Exercise objective:
Say how many lines of the records include the string "columnwidth". Nothing else belongs in the answer.

Source records:
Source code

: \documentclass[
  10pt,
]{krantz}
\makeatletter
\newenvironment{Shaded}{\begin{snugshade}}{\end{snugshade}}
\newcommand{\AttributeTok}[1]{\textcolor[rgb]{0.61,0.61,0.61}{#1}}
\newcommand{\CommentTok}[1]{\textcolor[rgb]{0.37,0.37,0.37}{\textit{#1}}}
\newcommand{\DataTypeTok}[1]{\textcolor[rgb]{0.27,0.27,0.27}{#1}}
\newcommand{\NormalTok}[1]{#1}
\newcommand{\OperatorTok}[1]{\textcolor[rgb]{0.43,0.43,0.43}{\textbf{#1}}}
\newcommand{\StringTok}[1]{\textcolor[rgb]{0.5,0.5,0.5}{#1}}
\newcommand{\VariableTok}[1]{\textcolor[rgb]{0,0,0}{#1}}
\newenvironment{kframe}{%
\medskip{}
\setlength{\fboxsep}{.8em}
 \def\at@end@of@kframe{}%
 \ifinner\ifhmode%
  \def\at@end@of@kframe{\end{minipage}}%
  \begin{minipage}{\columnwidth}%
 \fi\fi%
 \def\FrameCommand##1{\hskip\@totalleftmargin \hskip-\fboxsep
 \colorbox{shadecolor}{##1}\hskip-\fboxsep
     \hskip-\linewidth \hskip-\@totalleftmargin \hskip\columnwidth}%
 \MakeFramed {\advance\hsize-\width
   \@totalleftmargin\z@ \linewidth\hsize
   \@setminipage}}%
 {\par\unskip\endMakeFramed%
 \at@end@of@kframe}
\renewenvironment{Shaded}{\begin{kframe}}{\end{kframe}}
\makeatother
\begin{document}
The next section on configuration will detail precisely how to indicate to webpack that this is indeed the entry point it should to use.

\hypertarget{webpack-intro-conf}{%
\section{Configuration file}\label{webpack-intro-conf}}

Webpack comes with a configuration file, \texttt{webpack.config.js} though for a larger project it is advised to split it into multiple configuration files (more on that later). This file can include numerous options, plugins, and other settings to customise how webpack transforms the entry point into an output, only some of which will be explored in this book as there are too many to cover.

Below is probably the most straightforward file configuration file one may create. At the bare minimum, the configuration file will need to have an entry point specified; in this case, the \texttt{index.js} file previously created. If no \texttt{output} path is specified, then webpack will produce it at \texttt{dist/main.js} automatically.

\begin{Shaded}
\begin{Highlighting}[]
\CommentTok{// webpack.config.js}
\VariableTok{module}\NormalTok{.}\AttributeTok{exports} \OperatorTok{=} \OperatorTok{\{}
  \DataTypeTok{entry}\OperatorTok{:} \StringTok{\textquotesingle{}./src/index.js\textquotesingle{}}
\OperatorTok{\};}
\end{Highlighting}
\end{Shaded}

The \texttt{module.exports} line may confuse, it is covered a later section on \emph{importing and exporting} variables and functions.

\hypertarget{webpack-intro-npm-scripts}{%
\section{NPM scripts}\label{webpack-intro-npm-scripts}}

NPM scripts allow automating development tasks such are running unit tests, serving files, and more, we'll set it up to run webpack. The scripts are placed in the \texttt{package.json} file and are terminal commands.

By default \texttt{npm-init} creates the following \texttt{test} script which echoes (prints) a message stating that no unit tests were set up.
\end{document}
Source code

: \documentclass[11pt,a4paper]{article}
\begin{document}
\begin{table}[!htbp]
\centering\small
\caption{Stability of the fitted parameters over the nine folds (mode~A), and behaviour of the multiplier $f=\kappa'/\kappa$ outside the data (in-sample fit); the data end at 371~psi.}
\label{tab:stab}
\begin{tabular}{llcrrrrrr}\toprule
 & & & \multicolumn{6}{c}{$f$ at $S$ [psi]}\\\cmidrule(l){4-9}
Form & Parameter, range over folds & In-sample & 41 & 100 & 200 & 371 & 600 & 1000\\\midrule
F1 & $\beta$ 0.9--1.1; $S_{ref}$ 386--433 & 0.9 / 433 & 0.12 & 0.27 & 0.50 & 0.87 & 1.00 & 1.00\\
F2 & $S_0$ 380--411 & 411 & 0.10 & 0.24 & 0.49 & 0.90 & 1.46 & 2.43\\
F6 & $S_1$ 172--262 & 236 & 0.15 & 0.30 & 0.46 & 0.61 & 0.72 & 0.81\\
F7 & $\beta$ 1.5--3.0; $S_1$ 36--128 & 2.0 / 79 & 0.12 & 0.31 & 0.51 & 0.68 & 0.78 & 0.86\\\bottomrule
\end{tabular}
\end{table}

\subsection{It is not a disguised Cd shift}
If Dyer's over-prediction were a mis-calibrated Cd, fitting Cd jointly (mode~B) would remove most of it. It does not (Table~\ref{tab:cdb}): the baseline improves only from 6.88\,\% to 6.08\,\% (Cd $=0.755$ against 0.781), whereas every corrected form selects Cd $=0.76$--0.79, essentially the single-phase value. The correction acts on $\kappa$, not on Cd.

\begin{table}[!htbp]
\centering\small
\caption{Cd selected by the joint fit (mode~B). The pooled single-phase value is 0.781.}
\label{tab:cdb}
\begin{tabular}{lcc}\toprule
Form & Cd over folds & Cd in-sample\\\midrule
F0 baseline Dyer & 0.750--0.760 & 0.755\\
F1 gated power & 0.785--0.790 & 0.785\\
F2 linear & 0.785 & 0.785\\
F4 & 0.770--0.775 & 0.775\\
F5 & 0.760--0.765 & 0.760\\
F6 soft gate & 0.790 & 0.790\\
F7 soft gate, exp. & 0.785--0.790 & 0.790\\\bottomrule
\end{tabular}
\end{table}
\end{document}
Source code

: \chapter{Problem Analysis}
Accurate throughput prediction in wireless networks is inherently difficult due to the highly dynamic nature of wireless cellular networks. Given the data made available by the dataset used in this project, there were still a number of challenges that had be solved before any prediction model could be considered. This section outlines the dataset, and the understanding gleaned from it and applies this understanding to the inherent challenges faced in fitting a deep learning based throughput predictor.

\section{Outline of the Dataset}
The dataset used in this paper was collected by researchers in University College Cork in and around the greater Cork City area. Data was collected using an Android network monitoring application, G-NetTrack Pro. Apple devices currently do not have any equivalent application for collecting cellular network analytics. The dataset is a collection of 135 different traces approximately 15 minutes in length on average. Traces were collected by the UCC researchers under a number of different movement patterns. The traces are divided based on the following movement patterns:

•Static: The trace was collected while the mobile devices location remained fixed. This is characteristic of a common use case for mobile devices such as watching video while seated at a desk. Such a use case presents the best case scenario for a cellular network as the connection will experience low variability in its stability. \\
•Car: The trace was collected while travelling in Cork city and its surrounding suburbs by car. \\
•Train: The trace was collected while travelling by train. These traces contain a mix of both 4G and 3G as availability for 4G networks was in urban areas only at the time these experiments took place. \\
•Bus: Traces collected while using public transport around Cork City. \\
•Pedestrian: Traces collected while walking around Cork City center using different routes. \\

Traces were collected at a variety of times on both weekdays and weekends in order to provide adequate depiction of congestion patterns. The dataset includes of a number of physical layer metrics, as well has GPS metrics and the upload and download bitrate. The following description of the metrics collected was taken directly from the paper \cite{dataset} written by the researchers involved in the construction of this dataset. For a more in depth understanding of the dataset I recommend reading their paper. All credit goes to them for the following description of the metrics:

Worked solution:
2